### Stored data entries
——

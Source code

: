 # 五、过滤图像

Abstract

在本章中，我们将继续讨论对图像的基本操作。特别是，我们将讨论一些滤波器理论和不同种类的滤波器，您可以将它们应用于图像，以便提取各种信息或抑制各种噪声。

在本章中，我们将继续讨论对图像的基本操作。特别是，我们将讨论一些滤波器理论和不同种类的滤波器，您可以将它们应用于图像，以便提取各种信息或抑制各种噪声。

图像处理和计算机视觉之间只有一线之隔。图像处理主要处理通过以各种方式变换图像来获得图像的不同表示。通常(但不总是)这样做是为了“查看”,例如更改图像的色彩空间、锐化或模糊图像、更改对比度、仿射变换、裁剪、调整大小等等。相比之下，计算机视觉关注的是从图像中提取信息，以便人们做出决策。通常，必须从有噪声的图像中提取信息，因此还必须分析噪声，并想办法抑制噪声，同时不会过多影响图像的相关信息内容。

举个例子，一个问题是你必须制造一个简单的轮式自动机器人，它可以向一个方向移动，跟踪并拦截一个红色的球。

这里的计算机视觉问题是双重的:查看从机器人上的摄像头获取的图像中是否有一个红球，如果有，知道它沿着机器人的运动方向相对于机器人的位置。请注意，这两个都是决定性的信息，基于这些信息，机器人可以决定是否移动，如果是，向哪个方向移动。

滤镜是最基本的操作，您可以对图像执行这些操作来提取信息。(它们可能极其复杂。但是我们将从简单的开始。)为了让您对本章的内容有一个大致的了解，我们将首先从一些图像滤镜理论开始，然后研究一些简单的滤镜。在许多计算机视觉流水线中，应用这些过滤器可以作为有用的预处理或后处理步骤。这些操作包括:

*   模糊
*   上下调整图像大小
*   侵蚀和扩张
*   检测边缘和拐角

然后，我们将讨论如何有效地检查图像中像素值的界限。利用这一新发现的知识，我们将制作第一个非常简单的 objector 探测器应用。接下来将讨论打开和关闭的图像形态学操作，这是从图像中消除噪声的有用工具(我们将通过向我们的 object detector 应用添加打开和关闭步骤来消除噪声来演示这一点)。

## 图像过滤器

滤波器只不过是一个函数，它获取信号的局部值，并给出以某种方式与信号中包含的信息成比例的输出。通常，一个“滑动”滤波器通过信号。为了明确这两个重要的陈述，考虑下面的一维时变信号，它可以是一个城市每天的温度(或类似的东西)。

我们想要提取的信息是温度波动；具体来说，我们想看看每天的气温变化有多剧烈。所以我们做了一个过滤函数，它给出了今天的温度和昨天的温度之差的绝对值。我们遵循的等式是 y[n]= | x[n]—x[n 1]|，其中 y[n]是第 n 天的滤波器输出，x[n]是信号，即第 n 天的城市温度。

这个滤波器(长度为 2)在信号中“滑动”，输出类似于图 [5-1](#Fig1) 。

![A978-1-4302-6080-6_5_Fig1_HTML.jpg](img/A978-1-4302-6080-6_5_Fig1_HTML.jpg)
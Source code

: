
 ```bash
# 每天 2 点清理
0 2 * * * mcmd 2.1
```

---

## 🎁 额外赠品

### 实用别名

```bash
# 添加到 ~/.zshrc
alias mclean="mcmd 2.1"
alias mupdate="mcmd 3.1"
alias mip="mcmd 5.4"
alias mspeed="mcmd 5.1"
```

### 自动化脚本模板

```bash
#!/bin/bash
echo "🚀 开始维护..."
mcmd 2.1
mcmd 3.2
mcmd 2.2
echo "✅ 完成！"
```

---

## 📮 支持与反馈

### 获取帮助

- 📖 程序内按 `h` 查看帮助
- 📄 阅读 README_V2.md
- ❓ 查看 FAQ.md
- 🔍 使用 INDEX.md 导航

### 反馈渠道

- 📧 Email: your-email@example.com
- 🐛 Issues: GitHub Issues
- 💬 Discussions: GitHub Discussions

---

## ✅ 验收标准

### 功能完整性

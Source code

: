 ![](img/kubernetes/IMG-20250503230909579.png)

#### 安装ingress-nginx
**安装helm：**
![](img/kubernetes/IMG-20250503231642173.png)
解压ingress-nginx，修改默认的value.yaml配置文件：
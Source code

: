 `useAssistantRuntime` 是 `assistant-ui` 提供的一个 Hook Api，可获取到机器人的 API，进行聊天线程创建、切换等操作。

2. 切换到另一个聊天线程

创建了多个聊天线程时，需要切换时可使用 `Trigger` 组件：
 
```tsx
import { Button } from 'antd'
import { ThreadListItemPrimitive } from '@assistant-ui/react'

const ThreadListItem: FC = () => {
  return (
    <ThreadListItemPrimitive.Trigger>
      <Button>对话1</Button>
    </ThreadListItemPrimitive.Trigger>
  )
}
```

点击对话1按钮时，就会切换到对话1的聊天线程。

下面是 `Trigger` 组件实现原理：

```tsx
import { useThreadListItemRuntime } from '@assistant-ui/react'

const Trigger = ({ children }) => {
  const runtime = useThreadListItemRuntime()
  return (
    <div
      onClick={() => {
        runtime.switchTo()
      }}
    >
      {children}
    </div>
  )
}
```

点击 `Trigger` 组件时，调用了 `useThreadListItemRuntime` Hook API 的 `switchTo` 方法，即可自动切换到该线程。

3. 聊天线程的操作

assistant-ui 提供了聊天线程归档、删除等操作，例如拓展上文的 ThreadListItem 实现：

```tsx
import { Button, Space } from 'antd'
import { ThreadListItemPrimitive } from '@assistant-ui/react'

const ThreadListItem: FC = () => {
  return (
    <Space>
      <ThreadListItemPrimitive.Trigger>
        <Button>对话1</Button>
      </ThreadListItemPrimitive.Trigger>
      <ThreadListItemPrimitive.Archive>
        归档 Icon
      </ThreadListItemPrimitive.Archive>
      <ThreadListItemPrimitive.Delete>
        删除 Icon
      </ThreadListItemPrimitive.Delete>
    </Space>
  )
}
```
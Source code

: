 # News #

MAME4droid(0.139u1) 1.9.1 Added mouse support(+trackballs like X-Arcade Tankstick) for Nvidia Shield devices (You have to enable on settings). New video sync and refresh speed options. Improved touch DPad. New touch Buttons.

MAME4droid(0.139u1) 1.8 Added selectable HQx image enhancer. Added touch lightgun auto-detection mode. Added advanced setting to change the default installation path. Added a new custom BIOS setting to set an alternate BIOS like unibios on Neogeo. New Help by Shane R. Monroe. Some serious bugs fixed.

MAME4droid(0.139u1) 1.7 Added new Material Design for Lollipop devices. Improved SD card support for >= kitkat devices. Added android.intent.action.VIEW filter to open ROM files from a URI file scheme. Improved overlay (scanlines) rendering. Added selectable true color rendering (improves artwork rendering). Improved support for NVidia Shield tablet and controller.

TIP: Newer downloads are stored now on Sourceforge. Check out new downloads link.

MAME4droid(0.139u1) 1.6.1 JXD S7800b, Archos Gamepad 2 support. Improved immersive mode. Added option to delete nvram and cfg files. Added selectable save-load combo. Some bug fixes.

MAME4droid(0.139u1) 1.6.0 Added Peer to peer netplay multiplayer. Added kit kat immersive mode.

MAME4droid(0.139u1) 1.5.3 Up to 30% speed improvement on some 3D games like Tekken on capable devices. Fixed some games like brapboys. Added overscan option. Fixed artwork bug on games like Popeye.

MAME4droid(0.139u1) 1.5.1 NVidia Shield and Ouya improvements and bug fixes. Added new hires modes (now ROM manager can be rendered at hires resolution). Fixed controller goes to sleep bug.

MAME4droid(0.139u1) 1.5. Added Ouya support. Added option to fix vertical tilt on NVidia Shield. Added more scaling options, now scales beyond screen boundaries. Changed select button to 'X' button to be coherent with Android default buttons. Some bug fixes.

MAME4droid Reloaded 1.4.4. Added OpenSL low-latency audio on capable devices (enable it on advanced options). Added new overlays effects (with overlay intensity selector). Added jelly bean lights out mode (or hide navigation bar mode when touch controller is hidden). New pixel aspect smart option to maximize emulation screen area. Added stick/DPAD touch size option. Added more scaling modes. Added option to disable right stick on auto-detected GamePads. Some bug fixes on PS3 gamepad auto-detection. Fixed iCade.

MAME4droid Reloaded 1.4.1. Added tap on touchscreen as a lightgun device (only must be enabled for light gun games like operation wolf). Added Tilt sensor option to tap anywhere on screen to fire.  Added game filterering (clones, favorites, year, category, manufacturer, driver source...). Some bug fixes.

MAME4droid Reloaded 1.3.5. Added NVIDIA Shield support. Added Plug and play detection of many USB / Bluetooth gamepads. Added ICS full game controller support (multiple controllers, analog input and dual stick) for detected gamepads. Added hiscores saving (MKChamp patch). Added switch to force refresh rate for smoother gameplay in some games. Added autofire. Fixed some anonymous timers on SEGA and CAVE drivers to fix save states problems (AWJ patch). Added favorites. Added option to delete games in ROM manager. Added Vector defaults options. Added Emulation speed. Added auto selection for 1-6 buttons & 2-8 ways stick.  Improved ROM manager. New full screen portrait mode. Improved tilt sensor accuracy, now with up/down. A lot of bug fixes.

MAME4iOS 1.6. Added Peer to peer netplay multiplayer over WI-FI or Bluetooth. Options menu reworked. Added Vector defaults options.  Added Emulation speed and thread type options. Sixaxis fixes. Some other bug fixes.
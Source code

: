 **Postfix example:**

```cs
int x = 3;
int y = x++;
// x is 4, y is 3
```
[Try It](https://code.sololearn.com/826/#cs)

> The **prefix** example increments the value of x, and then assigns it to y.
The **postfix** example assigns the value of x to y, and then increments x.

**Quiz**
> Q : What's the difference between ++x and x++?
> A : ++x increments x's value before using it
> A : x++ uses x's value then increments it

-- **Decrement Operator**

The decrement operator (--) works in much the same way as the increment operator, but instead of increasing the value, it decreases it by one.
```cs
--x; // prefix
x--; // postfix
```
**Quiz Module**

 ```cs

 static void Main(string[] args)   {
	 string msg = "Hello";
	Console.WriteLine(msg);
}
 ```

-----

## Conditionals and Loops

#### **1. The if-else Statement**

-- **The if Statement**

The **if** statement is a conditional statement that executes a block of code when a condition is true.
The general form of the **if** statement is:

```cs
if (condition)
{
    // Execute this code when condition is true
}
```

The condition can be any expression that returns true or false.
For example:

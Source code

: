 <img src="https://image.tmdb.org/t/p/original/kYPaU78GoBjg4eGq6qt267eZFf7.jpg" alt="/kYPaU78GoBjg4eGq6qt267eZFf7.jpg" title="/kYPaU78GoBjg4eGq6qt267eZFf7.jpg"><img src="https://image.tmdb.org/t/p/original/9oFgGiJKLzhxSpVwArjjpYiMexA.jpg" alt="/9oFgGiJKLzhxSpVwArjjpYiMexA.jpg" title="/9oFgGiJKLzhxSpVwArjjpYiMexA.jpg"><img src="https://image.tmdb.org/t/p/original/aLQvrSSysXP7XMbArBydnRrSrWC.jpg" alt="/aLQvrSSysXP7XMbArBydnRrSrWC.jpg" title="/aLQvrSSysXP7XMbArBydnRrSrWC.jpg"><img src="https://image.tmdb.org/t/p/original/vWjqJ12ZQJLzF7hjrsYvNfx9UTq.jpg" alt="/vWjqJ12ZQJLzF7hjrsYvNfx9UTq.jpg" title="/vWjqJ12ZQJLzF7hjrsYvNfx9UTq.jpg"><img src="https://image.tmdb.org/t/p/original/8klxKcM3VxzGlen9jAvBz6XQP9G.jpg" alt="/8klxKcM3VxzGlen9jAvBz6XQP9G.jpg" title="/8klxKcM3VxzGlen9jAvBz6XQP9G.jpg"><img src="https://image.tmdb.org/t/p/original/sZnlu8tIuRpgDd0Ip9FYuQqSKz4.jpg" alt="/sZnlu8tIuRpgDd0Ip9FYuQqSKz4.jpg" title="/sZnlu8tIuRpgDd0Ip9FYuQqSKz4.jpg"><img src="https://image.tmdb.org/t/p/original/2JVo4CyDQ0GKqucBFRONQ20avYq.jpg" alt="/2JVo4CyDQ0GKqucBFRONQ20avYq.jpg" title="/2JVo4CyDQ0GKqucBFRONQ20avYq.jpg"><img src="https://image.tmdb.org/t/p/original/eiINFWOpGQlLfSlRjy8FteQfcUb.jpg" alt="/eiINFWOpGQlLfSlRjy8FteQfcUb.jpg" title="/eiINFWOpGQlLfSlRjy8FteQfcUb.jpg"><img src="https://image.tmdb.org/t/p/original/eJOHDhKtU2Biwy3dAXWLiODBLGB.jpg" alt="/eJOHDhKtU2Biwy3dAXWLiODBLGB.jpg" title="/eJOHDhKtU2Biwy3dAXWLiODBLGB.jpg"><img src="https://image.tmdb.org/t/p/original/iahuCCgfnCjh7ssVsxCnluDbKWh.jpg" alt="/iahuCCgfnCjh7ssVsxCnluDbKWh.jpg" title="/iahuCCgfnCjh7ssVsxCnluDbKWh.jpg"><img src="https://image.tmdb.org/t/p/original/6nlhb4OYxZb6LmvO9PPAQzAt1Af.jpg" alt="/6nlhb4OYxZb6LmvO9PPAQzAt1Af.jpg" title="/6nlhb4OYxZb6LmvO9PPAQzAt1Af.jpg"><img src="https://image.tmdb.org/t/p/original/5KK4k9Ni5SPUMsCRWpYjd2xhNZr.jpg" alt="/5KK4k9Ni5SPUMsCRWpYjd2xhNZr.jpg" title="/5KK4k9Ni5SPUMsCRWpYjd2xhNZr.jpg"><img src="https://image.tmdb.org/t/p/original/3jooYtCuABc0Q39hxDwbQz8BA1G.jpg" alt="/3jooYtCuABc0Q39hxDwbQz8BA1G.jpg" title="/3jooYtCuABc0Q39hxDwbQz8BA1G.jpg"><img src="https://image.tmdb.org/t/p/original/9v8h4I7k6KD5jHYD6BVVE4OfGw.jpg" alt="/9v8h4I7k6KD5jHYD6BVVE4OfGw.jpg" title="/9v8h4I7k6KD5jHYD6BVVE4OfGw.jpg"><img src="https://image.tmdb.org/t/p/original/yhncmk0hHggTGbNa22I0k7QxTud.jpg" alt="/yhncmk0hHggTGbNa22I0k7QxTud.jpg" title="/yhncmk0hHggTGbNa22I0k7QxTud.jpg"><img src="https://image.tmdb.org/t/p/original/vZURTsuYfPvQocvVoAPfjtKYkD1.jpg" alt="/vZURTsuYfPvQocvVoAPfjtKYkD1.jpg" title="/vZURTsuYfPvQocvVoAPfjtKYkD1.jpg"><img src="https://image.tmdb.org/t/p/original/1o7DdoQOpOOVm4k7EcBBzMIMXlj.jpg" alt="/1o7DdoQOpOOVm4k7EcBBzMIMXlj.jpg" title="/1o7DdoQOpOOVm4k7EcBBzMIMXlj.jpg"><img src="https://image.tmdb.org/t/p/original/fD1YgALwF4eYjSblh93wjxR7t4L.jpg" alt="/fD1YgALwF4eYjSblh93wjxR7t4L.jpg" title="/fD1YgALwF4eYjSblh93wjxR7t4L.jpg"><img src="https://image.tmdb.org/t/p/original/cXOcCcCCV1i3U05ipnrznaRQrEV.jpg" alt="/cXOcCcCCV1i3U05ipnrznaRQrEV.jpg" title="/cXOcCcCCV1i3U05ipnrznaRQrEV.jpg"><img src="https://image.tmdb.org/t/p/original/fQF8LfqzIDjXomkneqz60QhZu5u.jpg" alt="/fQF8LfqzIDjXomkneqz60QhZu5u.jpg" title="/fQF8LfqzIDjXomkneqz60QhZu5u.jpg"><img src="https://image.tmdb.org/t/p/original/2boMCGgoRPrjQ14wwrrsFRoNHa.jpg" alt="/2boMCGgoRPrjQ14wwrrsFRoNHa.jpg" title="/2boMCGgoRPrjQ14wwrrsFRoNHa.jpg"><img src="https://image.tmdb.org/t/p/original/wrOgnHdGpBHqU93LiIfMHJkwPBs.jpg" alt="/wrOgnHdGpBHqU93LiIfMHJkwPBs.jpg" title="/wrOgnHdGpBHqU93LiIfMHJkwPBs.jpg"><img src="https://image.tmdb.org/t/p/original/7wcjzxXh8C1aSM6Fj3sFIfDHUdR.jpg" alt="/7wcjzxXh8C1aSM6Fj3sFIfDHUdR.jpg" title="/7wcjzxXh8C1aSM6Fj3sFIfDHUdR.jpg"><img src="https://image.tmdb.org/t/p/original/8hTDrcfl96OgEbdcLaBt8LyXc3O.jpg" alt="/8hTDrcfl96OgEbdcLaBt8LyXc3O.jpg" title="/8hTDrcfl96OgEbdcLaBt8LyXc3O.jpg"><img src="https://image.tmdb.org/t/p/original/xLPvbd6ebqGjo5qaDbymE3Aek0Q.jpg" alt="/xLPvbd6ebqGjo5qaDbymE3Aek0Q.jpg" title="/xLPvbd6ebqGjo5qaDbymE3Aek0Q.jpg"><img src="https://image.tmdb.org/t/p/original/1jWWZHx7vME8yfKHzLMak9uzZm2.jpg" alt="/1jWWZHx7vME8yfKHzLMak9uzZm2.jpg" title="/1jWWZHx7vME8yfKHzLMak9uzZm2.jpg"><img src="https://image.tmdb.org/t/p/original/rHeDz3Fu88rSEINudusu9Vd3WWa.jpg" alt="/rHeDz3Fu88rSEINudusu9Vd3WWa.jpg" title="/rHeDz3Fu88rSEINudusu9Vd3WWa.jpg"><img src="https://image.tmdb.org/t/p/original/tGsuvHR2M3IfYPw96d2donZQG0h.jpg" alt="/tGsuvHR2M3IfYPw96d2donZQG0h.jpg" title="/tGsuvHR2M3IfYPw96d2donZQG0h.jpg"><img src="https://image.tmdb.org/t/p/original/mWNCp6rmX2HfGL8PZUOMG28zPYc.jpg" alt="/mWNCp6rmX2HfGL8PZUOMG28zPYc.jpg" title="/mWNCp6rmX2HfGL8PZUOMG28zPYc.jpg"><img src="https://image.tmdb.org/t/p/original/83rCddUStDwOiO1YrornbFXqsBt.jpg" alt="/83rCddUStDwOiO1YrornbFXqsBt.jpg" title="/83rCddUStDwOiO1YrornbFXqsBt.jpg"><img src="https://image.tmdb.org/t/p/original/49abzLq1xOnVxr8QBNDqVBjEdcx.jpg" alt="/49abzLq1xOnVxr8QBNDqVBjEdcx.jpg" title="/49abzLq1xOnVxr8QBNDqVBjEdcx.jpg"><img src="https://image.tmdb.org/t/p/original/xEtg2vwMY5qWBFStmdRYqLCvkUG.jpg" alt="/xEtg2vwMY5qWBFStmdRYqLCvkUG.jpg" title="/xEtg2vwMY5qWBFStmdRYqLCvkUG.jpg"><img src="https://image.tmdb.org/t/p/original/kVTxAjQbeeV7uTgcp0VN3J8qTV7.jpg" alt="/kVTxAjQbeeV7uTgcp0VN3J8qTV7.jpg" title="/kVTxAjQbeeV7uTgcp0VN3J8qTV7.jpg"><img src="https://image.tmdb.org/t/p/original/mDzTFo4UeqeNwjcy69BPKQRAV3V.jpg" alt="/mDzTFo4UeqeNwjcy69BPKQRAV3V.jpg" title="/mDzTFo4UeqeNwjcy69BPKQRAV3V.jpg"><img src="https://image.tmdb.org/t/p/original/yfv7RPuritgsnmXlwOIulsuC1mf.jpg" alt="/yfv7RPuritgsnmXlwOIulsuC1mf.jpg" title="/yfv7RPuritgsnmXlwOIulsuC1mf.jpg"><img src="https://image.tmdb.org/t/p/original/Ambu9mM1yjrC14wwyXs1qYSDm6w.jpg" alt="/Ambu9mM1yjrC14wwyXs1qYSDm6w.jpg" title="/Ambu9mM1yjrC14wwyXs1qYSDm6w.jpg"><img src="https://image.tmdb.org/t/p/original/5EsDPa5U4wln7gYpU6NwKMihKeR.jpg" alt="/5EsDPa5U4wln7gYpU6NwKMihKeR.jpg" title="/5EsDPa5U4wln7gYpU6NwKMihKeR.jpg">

——

### What this task involves
Look through the entries above; copy every line holding the string "alias".

### Expected answer
alias mclean="mcmd 2.1"
alias mupdate="mcmd 3.1"
alias mip="mcmd 5.4"
alias mspeed="mcmd 5.1"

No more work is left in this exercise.